Could the Red Sea drift back into the conflict? After a month of relative silence, the Houthis have re-entered the fight with missile and drone attacks on Israel, signaling a return to active escalation. The message was clear: this front is back online, and it comes with a lever that hits far beyond the initial battlefield — Bab Al Mandab.
This is less about what’s been hit — and more about what might be: The group has not (yet) resumed systematic attacks on commercial shipping, but it doesn’t need to. The last Red Sea cycle already showed how this plays out. Risk perception alone can shut the corridor. Shipping lines reroute, ins. premiums hike, and a technically open waterway becomes commercially unusable.

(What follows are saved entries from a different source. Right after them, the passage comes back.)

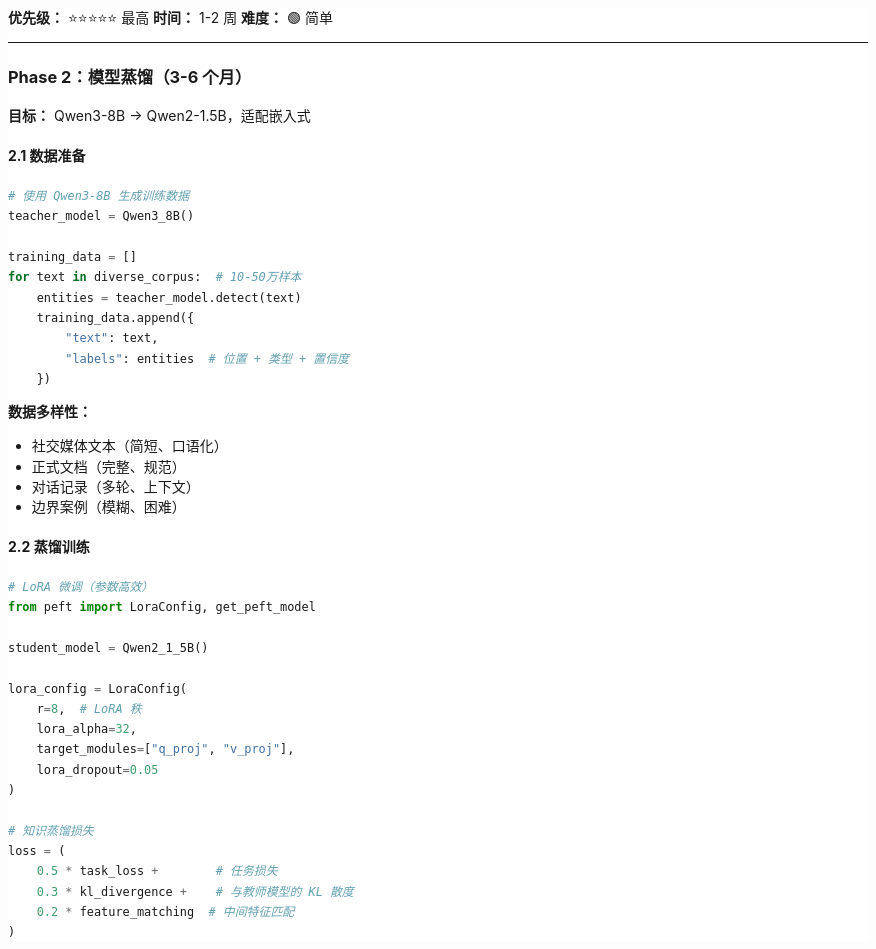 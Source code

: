 **优先级：** ⭐⭐⭐⭐⭐ 最高
**时间：** 1-2 周
**难度：** 🟢 简单

---

### Phase 2：模型蒸馏（3-6 个月）

**目标：** Qwen3-8B → Qwen2-1.5B，适配嵌入式

#### 2.1 数据准备

```python
# 使用 Qwen3-8B 生成训练数据
teacher_model = Qwen3_8B()

training_data = []
for text in diverse_corpus:  # 10-50万样本
    entities = teacher_model.detect(text)
    training_data.append({
        "text": text,
        "labels": entities  # 位置 + 类型 + 置信度
    })
```

**数据多样性：**
- 社交媒体文本（简短、口语化）
- 正式文档（完整、规范）
- 对话记录（多轮、上下文）
- 边界案例（模糊、困难）

#### 2.2 蒸馏训练

```python
# LoRA 微调（参数高效）
from peft import LoraConfig, get_peft_model

student_model = Qwen2_1_5B()

lora_config = LoraConfig(
    r=8,  # LoRA 秩
    lora_alpha=32,
    target_modules=["q_proj", "v_proj"],
    lora_dropout=0.05
)

# 知识蒸馏损失
loss = (
    0.5 * task_loss +        # 任务损失
    0.3 * kl_divergence +    # 与教师模型的 KL 散度
    0.2 * feature_matching  # 中间特征匹配
)
```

The market has seen this movie before — and it doesn’t wait for confirmation. During the previous wave of Red Sea attacks, carriers preemptively diverted vessels around the Cape, adding weeks to transit times and sharply increasing freight costs. Operators treated the route as functionally closed even when ships could “physically” pass.
The signal now is escalation sequencing: The Houthis stepping back in after a month fits into a broader pattern of staggered pressure. It keeps uncertainty alive, stretches response capacity, and avoids peak escalation too early. From a market perspective, that’s worse than a single shock — it prolongs instability and keeps pricing volatile.

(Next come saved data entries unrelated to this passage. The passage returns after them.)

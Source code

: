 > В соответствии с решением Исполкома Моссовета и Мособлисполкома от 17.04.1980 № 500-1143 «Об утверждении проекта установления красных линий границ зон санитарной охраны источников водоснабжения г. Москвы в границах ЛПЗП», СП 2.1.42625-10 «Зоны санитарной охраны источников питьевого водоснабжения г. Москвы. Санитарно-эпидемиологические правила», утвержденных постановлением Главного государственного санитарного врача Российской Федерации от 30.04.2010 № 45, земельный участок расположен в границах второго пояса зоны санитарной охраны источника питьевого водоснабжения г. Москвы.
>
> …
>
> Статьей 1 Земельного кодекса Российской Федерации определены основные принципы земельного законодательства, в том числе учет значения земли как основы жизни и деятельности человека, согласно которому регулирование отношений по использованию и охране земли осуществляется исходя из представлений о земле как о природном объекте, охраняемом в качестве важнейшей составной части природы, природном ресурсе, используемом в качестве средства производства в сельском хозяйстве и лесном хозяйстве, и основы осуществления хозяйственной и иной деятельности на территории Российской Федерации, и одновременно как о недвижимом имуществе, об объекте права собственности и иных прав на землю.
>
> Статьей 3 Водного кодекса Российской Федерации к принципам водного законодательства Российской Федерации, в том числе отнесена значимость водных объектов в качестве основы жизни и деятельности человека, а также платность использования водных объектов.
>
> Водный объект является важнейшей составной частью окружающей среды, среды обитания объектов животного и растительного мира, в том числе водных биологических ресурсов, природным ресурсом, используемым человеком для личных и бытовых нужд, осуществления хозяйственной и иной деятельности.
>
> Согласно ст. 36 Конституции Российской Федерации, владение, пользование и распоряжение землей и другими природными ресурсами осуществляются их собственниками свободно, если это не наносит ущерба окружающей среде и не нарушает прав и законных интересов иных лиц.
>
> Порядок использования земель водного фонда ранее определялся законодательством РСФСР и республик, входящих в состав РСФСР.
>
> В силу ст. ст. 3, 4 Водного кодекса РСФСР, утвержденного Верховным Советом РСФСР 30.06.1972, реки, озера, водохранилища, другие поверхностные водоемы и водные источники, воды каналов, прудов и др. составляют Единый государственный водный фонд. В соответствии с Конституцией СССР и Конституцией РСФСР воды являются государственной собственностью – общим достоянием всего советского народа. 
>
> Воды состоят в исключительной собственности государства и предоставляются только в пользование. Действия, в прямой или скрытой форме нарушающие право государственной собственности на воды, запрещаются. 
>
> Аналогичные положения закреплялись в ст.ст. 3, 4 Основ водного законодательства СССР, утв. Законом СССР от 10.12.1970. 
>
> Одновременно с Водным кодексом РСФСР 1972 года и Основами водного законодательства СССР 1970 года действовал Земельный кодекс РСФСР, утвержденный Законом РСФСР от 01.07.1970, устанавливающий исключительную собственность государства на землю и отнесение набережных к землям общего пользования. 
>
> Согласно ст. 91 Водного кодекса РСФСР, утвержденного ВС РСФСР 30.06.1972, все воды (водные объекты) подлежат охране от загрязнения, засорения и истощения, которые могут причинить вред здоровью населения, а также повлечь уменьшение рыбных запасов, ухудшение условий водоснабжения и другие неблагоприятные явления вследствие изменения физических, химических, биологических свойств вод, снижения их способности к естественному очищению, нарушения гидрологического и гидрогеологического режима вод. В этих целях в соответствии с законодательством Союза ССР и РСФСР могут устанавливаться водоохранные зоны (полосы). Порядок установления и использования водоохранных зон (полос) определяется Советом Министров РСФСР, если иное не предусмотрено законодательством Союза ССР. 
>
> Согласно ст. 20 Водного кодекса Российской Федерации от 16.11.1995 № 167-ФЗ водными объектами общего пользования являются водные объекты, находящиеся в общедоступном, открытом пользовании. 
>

Egypt: Suez recovery could take another hit
For Egypt, this is the scenario policymakers were hoping to avoid — and it lands at the worst possible time: the Suez Canal had only just begun showing tentative signs of recovery (read here and here) after prolonged disrupted traffic, with the Red Sea getting a second chance. A renewed perception of risk in the Red Sea effectively shuts that window.
Even without direct attacks, the economics break fast: Shipping companies don’t wait to absorb losses, so they reroute early. Ins. underwriters also don’t price for best-case scenarios — they price for tail risk. The result is the same: fewer transits, lower revenues, and another blow to one of Egypt’s most critical sources of hard currency.
This is where it turns into macro variables: The canal is not just a logistical asset — it’s a balance-of-payments stabilizer. When flows drop, the impact runs straight through FX inflows, import bills, and fiscal planning.
And the second-order effects hit just as hard: Longer shipping routes mean higher import costs across the board — energy, food, and intermediate goods.
Saudi Arabia: The Yanbu workaround starts to look exposed
For Saudi, the risk is more strategic: The Kingdom’s hedge against Hormuz risk is its westbound export infrastructure to the Red Sea — the East-West pipeline — anchored around Yanbu Port.
That hedge only works if the Red Sea stays open: The entire logic of bypassing Hormuz depends on secure onward access through Bab Al Mandab — but that vulnerability is most acute for flows heading to Asian markets. Rerouting crude to the Red Sea reduces reliance on Hormuz, but ultimately shifts exposure to another critical chokepoint, leaving the workaround vulnerable to disruption further along the route. The Kingdom’s facilities at Yanbu were targeted by an Iranian drone last week.
The targeting logic is flexible: Vessels don’t need to be Saudi to be exposed. Any ship with perceived links — cargo origin, ownership, ins., destination — can be framed as a legitimate target. That ambiguity is enough to push operators out of the route entirely.
The pressure is on
Why this matters: The world is staring at simultaneous risk across its two most critical maritime chokepoints. These aren’t interchangeable routes; they anchor the bulk of global energy flows and a significant share of Asia-Europe trade, with no scalable substitutes. If both are disrupted at once, that feeds directly into energy prices, freight costs, and inflation.
The real story isn’t whether these routes close — it’s that they don’t need to. It’s a more durable form of disruption because it is harder to resolve; you can reopen a waterway, but you can’t instantly restore confidence.
What to look for: Whether risk perception translates into behavior. If war-risk premiums spike — even more — and underwriters start pulling coverage, carriers will reroute regardless of actual incidents. The tipping point is commercial, not military — once enough operators exit the Red Sea, the corridor effectively shuts again.